Stored data entries:
--------------------

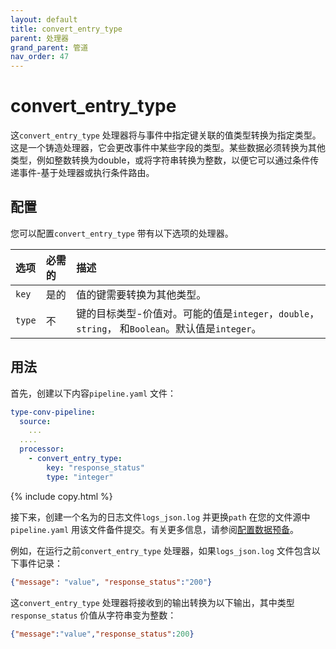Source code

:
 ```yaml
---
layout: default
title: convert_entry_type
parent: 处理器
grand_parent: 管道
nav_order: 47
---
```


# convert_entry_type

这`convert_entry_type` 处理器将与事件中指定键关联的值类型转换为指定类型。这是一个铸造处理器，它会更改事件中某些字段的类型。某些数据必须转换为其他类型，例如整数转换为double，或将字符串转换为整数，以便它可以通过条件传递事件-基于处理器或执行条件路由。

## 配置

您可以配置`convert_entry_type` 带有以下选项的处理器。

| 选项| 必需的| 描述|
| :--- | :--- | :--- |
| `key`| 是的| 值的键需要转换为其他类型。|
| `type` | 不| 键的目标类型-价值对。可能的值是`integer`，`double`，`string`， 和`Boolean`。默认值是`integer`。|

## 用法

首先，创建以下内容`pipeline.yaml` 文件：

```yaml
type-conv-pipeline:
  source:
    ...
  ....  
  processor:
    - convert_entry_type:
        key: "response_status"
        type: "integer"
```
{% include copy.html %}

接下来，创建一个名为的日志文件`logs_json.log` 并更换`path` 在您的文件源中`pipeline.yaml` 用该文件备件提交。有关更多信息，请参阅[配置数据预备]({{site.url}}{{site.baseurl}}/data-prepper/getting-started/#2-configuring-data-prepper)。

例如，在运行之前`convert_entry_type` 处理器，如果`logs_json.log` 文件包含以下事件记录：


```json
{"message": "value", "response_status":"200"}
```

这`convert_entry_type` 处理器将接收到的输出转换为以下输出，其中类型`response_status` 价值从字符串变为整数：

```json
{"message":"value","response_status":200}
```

--------------------

What you have to do: In the lines above, locate the string "message". Copy every line where it occurs.

Response area:
{"message": "value", "response_status":"200"}
{"message":"value","response_status":200}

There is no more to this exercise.